In the listing that follows, the lines starting at the one containing "final int delay" and ending at the one containing "streaming execution environment" are to be returned exactly, both boundary lines included, and no others.

◆ TASK INPUT ◆
►
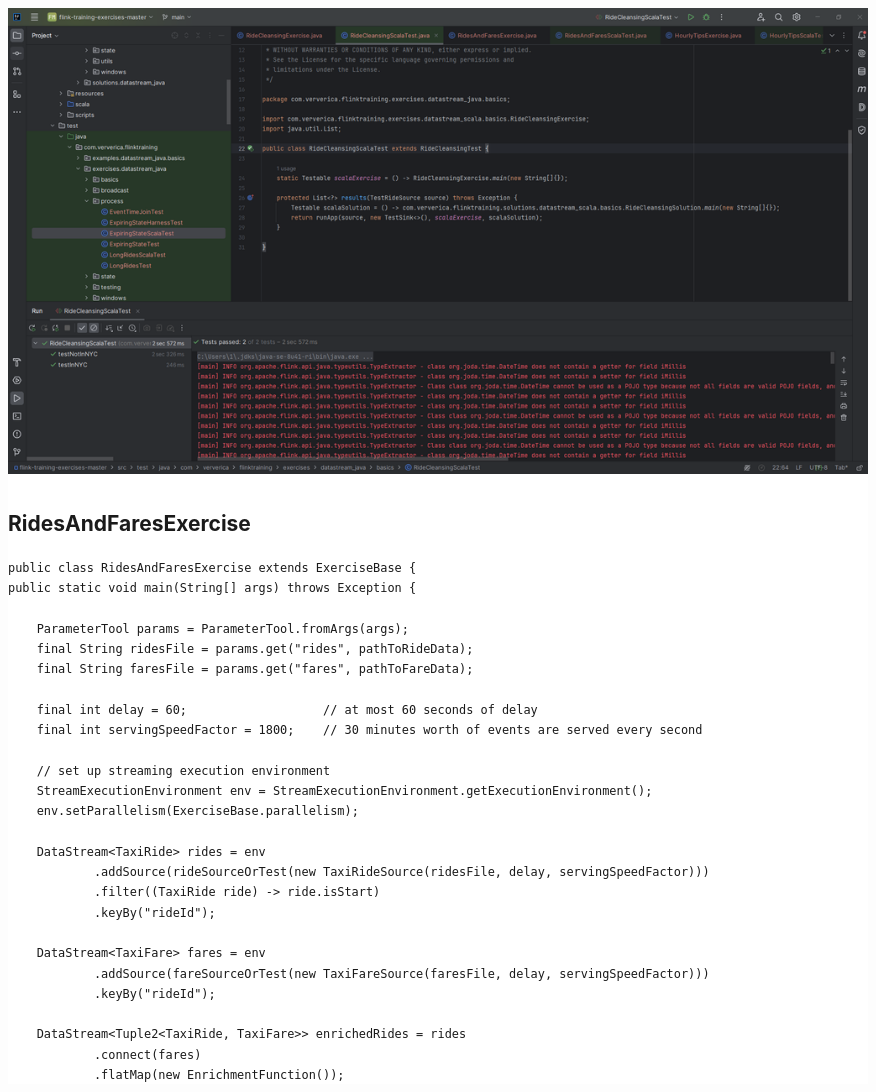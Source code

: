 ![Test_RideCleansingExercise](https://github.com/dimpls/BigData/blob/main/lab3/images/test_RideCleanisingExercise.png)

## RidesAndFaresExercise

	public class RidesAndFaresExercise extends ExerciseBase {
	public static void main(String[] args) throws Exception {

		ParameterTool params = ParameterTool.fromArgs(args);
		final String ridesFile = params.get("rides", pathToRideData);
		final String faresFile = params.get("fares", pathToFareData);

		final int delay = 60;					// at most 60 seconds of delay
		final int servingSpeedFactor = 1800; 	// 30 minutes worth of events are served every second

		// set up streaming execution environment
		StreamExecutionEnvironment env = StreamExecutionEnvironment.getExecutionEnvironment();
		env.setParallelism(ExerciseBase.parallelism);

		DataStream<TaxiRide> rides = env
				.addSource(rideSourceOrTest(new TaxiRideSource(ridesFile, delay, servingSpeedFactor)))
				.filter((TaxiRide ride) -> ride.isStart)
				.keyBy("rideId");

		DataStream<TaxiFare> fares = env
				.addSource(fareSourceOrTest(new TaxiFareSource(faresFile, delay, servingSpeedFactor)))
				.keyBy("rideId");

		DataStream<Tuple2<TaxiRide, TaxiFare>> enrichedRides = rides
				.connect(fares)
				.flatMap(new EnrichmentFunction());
◄
►
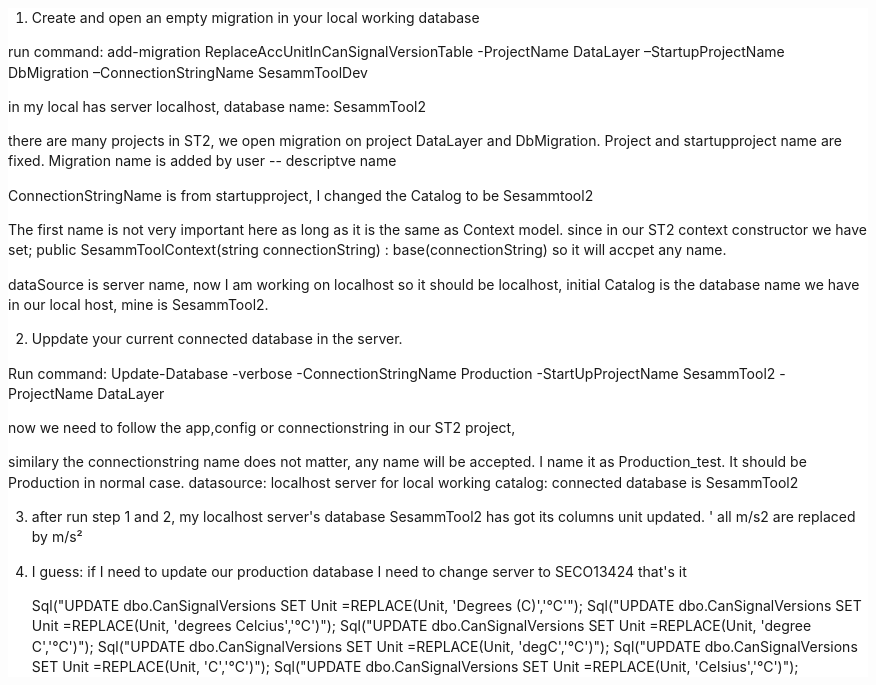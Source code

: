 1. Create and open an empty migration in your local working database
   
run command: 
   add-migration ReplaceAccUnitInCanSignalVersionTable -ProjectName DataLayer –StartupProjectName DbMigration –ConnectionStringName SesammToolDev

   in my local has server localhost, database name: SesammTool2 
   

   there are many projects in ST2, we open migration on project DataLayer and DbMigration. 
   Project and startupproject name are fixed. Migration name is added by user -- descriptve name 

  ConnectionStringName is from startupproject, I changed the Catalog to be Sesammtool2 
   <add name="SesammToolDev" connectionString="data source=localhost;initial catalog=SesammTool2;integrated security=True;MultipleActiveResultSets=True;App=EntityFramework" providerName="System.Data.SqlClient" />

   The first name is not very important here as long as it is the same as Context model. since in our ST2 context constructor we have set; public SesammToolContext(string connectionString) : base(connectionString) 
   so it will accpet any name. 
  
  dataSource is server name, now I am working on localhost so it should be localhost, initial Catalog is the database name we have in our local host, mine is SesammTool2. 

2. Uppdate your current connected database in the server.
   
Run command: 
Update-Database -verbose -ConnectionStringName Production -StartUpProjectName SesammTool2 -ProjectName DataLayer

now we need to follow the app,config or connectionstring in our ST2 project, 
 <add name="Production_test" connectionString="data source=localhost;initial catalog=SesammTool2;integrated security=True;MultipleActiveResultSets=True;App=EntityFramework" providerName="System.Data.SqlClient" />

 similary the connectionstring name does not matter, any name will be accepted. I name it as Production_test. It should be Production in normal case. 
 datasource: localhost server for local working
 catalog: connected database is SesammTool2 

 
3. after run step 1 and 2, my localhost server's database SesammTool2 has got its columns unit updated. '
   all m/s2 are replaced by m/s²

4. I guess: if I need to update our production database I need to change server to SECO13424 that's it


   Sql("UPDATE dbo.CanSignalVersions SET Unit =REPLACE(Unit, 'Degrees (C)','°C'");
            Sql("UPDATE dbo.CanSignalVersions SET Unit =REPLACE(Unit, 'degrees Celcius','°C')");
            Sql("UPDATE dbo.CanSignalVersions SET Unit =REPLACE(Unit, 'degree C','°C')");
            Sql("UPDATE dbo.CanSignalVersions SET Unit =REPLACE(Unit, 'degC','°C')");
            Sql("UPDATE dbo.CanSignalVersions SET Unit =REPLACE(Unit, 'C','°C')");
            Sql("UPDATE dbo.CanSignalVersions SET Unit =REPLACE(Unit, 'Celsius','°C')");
◄
►
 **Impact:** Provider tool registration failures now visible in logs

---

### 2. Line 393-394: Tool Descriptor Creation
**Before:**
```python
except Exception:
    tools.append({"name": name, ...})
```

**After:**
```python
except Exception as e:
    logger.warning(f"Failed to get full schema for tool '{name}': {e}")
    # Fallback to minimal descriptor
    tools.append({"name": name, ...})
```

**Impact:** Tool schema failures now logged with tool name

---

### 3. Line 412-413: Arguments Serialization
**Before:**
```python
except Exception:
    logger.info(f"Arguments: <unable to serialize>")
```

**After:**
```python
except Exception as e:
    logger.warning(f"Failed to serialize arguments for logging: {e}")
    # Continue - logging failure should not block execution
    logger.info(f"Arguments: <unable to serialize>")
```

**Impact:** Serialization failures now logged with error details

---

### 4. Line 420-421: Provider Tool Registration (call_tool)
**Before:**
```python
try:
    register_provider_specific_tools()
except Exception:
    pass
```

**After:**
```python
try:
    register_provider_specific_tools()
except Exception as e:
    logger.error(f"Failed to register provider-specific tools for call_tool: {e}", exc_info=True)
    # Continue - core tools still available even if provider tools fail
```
◄
◆ ANSWER SPACE ◆
		final int delay = 60;					// at most 60 seconds of delay
		final int servingSpeedFactor = 1800; 	// 30 minutes worth of events are served every second

		// set up streaming execution environment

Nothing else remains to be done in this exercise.